▶ TASK GOAL:
Output the entries below exactly as written, omitting pictures.

'''

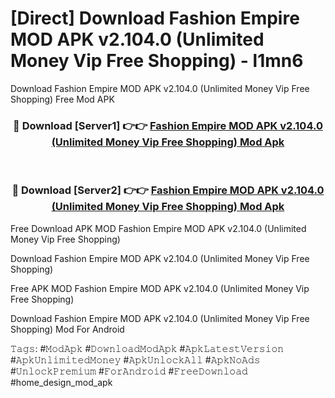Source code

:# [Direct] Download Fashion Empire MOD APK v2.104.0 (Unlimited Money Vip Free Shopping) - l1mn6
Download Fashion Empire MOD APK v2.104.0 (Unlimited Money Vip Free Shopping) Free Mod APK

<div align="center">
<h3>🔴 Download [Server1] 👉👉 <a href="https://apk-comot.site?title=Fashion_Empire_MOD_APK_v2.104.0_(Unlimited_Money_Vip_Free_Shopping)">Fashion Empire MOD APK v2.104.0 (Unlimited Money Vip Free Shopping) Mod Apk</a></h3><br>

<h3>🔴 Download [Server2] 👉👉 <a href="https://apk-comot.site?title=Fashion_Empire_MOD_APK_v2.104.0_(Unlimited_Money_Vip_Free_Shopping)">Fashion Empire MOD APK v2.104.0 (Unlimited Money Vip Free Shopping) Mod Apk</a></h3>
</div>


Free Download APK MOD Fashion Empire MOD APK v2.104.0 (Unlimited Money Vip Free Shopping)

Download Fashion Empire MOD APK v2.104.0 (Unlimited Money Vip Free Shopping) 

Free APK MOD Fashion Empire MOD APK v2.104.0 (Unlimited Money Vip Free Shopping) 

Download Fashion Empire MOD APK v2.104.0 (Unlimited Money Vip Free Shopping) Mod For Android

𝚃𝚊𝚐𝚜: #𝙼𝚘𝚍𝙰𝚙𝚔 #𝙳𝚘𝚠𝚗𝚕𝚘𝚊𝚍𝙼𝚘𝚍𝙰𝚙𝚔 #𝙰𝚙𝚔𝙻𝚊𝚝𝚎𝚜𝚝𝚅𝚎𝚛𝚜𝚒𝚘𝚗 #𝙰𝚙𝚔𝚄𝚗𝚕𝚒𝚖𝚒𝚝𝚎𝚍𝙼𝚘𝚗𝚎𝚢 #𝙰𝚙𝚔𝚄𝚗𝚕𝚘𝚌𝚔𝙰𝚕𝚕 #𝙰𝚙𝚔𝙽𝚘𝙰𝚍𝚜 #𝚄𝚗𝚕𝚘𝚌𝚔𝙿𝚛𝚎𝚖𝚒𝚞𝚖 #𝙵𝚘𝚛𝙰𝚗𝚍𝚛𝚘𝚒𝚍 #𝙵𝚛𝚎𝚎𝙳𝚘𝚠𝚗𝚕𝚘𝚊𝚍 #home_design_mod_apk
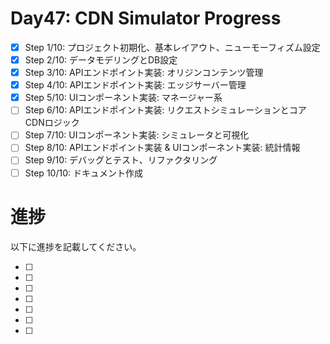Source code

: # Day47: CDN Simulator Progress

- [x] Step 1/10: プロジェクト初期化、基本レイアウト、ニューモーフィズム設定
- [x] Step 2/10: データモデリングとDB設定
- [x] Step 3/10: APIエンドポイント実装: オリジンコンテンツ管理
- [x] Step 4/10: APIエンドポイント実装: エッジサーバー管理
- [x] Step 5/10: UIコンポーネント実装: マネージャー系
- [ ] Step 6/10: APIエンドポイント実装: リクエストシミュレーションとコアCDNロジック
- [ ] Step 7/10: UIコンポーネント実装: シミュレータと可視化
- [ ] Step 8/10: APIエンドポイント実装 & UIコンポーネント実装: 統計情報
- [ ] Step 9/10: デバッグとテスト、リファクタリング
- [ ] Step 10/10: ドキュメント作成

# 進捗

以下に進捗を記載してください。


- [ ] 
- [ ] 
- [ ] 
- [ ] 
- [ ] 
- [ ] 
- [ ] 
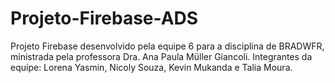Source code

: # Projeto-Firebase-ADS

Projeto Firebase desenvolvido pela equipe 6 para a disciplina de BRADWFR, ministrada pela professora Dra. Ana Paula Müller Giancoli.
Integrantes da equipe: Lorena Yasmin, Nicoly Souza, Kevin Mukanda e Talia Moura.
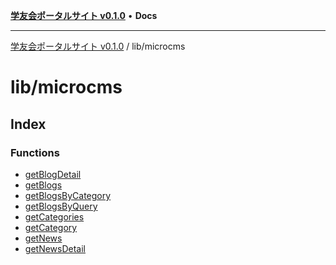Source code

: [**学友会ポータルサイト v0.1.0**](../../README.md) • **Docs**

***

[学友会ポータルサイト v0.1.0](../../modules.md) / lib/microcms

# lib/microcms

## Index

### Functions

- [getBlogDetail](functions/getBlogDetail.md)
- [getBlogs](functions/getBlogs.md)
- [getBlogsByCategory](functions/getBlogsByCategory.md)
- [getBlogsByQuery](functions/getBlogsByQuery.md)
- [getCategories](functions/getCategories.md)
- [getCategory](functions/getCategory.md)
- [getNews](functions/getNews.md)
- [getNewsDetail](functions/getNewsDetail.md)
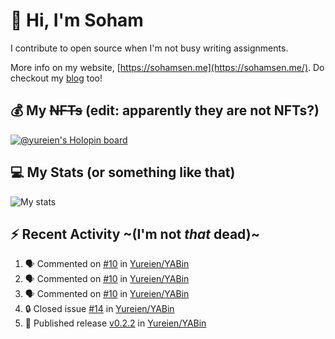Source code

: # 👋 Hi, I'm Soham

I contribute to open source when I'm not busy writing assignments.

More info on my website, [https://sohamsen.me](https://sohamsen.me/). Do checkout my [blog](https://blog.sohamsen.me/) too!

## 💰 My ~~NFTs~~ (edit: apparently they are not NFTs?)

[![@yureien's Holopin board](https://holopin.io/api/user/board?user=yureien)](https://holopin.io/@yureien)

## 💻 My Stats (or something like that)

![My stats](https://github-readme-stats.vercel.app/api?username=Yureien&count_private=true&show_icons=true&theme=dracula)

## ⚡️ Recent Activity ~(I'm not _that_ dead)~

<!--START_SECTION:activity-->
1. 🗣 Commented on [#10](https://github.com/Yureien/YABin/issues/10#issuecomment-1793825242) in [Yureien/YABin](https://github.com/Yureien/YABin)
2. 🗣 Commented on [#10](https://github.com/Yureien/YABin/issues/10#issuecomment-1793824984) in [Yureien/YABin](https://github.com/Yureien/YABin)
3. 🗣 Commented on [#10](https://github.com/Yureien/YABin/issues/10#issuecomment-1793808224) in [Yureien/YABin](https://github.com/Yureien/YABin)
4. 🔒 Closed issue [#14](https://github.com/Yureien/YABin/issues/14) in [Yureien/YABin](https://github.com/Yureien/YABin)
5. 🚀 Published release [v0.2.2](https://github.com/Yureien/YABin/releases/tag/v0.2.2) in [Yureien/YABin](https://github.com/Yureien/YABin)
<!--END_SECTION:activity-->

'''

▶ RESPONSE AREA:
Source code

:# [Direct] Download Fashion Empire MOD APK v2.104.0 (Unlimited Money Vip Free Shopping) - l1mn6
Download Fashion Empire MOD APK v2.104.0 (Unlimited Money Vip Free Shopping) Free Mod APK

<div align="center">
<h3>🔴 Download [Server1] 👉👉 <a href="https://apk-comot.site?title=Fashion_Empire_MOD_APK_v2.104.0_(Unlimited_Money_Vip_Free_Shopping)">Fashion Empire MOD APK v2.104.0 (Unlimited Money Vip Free Shopping) Mod Apk</a></h3><br>

<h3>🔴 Download [Server2] 👉👉 <a href="https://apk-comot.site?title=Fashion_Empire_MOD_APK_v2.104.0_(Unlimited_Money_Vip_Free_Shopping)">Fashion Empire MOD APK v2.104.0 (Unlimited Money Vip Free Shopping) Mod Apk</a></h3>
</div>


Free Download APK MOD Fashion Empire MOD APK v2.104.0 (Unlimited Money Vip Free Shopping)

Download Fashion Empire MOD APK v2.104.0 (Unlimited Money Vip Free Shopping) 

Free APK MOD Fashion Empire MOD APK v2.104.0 (Unlimited Money Vip Free Shopping) 

Download Fashion Empire MOD APK v2.104.0 (Unlimited Money Vip Free Shopping) Mod For Android

𝚃𝚊𝚐𝚜: #𝙼𝚘𝚍𝙰𝚙𝚔 #𝙳𝚘𝚠𝚗𝚕𝚘𝚊𝚍𝙼𝚘𝚍𝙰𝚙𝚔 #𝙰𝚙𝚔𝙻𝚊𝚝𝚎𝚜𝚝𝚅𝚎𝚛𝚜𝚒𝚘𝚗 #𝙰𝚙𝚔𝚄𝚗𝚕𝚒𝚖𝚒𝚝𝚎𝚍𝙼𝚘𝚗𝚎𝚢 #𝙰𝚙𝚔𝚄𝚗𝚕𝚘𝚌𝚔𝙰𝚕𝚕 #𝙰𝚙𝚔𝙽𝚘𝙰𝚍𝚜 #𝚄𝚗𝚕𝚘𝚌𝚔𝙿𝚛𝚎𝚖𝚒𝚞𝚖 #𝙵𝚘𝚛𝙰𝚗𝚍𝚛𝚘𝚒𝚍 #𝙵𝚛𝚎𝚎𝙳𝚘𝚠𝚗𝚕𝚘𝚊𝚍 #home_design_mod_apk
Source code

: # Day47: CDN Simulator Progress

- [x] Step 1/10: プロジェクト初期化、基本レイアウト、ニューモーフィズム設定
- [x] Step 2/10: データモデリングとDB設定
- [x] Step 3/10: APIエンドポイント実装: オリジンコンテンツ管理
- [x] Step 4/10: APIエンドポイント実装: エッジサーバー管理
- [x] Step 5/10: UIコンポーネント実装: マネージャー系
- [ ] Step 6/10: APIエンドポイント実装: リクエストシミュレーションとコアCDNロジック
- [ ] Step 7/10: UIコンポーネント実装: シミュレータと可視化
- [ ] Step 8/10: APIエンドポイント実装 & UIコンポーネント実装: 統計情報
- [ ] Step 9/10: デバッグとテスト、リファクタリング
- [ ] Step 10/10: ドキュメント作成

# 進捗

以下に進捗を記載してください。


- [ ] 
- [ ] 
- [ ] 
- [ ] 
- [ ] 
- [ ] 
- [ ] 
Source code

: # Projeto-Firebase-ADS

Projeto Firebase desenvolvido pela equipe 6 para a disciplina de BRADWFR, ministrada pela professora Dra. Ana Paula Müller Giancoli.
Integrantes da equipe: Lorena Yasmin, Nicoly Souza, Kevin Mukanda e Talia Moura.
Source code

: [**学友会ポータルサイト v0.1.0**](../../README.md) • **Docs**

***

[学友会ポータルサイト v0.1.0](../../modules.md) / lib/microcms

# lib/microcms

## Index

### Functions

- [getBlogDetail](functions/getBlogDetail.md)
- [getBlogs](functions/getBlogs.md)
- [getBlogsByCategory](functions/getBlogsByCategory.md)
- [getBlogsByQuery](functions/getBlogsByQuery.md)
- [getCategories](functions/getCategories.md)
- [getCategory](functions/getCategory.md)
- [getNews](functions/getNews.md)
- [getNewsDetail](functions/getNewsDetail.md)
Source code

: # 👋 Hi, I'm Soham

I contribute to open source when I'm not busy writing assignments.

More info on my website, [https://sohamsen.me](https://sohamsen.me/). Do checkout my [blog](https://blog.sohamsen.me/) too!

## 💰 My ~~NFTs~~ (edit: apparently they are not NFTs?)

[![@yureien's Holopin board](https://holopin.io/api/user/board?user=yureien)](https://holopin.io/@yureien)

## 💻 My Stats (or something like that)

![My stats](https://github-readme-stats.vercel.app/api?username=Yureien&count_private=true&show_icons=true&theme=dracula)

## ⚡️ Recent Activity ~(I'm not _that_ dead)~

<!--START_SECTION:activity-->
1. 🗣 Commented on [#10](https://github.com/Yureien/YABin/issues/10#issuecomment-1793825242) in [Yureien/YABin](https://github.com/Yureien/YABin)
2. 🗣 Commented on [#10](https://github.com/Yureien/YABin/issues/10#issuecomment-1793824984) in [Yureien/YABin](https://github.com/Yureien/YABin)
3. 🗣 Commented on [#10](https://github.com/Yureien/YABin/issues/10#issuecomment-1793808224) in [Yureien/YABin](https://github.com/Yureien/YABin)
4. 🔒 Closed issue [#14](https://github.com/Yureien/YABin/issues/14) in [Yureien/YABin](https://github.com/Yureien/YABin)
5. 🚀 Published release [v0.2.2](https://github.com/Yureien/YABin/releases/tag/v0.2.2) in [Yureien/YABin](https://github.com/Yureien/YABin)
<!--END_SECTION:activity-->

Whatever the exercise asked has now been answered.